- **INSTRUCTIONS FOR THE TASK**: The lines to output run from the first line of the entries below through the line containing "for CTQW and"; copy them exactly and leave out pictures.

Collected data
____________________

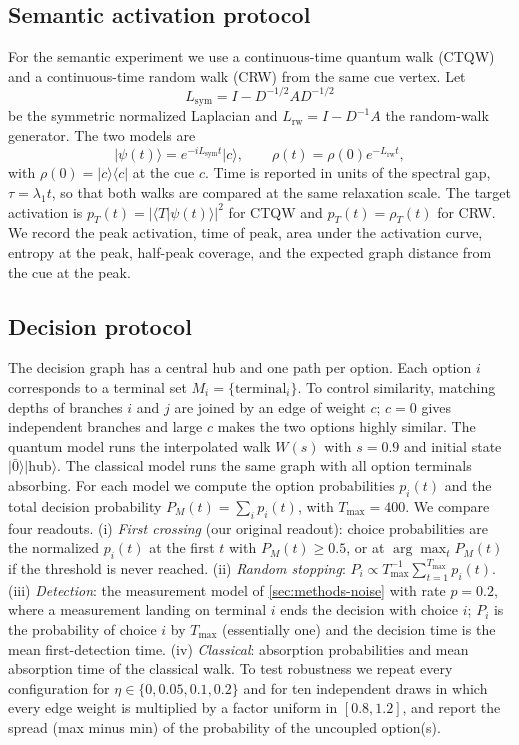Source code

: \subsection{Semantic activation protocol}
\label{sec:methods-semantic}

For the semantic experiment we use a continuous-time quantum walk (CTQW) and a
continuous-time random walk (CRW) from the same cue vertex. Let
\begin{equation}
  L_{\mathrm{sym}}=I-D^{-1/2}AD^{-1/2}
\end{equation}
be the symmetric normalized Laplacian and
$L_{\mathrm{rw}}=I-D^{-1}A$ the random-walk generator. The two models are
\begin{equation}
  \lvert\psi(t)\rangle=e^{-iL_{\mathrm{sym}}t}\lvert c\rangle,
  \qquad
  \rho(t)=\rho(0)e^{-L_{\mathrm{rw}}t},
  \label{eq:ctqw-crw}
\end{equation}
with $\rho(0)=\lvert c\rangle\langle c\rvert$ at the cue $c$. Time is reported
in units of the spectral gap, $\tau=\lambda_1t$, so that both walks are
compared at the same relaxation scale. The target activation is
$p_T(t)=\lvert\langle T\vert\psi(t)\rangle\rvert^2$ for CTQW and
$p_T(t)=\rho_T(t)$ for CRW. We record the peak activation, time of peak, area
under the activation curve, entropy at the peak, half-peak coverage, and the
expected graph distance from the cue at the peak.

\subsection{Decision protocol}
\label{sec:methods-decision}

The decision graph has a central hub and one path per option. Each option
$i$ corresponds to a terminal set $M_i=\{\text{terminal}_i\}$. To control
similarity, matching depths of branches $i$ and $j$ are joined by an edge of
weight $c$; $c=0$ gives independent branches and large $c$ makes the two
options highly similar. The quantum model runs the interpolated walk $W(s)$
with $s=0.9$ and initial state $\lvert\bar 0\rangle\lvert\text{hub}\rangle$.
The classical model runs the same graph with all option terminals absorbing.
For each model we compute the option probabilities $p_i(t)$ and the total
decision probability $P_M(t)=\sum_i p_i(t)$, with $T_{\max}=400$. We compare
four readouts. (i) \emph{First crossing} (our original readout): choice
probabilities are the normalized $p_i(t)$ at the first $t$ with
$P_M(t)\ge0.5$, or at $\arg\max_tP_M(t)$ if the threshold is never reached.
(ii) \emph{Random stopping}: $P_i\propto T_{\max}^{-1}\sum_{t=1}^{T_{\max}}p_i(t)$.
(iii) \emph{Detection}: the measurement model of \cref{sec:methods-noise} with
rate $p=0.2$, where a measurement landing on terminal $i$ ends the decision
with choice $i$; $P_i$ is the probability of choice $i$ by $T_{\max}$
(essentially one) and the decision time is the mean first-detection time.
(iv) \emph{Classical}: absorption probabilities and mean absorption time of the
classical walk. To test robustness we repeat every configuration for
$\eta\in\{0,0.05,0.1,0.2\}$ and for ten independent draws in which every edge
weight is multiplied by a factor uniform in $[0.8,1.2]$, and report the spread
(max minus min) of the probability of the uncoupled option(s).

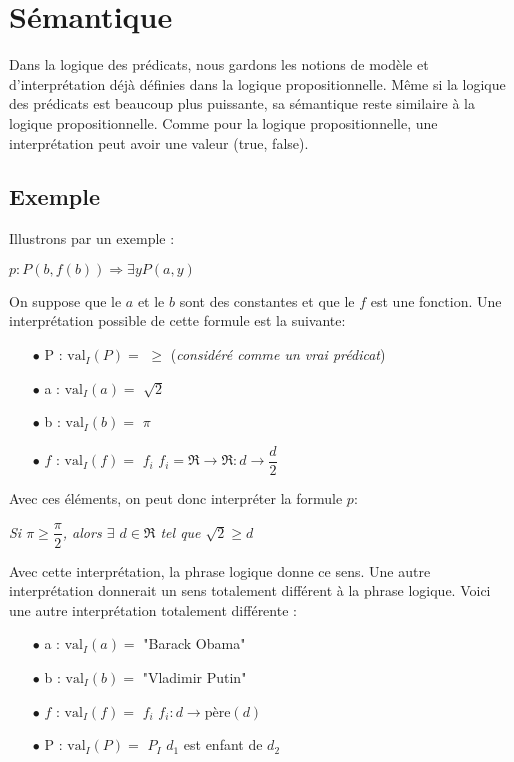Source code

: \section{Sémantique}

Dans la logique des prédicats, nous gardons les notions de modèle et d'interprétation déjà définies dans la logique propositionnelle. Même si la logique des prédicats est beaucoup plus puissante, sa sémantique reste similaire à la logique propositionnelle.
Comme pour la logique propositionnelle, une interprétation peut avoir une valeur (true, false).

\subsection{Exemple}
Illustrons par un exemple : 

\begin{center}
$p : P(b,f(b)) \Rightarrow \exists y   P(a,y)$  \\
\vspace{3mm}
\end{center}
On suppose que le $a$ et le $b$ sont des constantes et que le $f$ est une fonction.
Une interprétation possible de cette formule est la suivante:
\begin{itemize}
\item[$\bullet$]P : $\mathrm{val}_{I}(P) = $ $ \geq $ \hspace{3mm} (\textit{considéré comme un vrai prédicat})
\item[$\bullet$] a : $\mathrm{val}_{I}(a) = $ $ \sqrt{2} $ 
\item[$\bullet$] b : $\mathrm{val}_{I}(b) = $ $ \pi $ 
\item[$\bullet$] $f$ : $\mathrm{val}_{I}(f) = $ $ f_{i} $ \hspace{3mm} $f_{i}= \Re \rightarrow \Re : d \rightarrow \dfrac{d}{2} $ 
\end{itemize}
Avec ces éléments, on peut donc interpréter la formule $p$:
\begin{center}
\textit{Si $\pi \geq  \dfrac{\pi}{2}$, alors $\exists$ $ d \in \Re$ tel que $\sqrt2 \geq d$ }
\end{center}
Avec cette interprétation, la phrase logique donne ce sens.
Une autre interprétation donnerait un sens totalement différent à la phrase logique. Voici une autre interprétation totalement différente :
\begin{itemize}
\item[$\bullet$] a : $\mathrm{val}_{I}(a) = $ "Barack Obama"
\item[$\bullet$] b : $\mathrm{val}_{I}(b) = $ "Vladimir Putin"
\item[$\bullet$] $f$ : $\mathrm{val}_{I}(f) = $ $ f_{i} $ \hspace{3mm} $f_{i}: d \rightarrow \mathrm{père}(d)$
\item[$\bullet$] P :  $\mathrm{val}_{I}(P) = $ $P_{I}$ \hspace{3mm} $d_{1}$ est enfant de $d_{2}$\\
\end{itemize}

____________________

- **ANSWER FOR THE TASK**:
Source code

: \subsection{Semantic activation protocol}
\label{sec:methods-semantic}

For the semantic experiment we use a continuous-time quantum walk (CTQW) and a
continuous-time random walk (CRW) from the same cue vertex. Let
\begin{equation}
  L_{\mathrm{sym}}=I-D^{-1/2}AD^{-1/2}
\end{equation}
be the symmetric normalized Laplacian and
$L_{\mathrm{rw}}=I-D^{-1}A$ the random-walk generator. The two models are
\begin{equation}
  \lvert\psi(t)\rangle=e^{-iL_{\mathrm{sym}}t}\lvert c\rangle,
  \qquad
  \rho(t)=\rho(0)e^{-L_{\mathrm{rw}}t},
  \label{eq:ctqw-crw}
\end{equation}
with $\rho(0)=\lvert c\rangle\langle c\rvert$ at the cue $c$. Time is reported
in units of the spectral gap, $\tau=\lambda_1t$, so that both walks are
compared at the same relaxation scale. The target activation is
$p_T(t)=\lvert\langle T\vert\psi(t)\rangle\rvert^2$ for CTQW and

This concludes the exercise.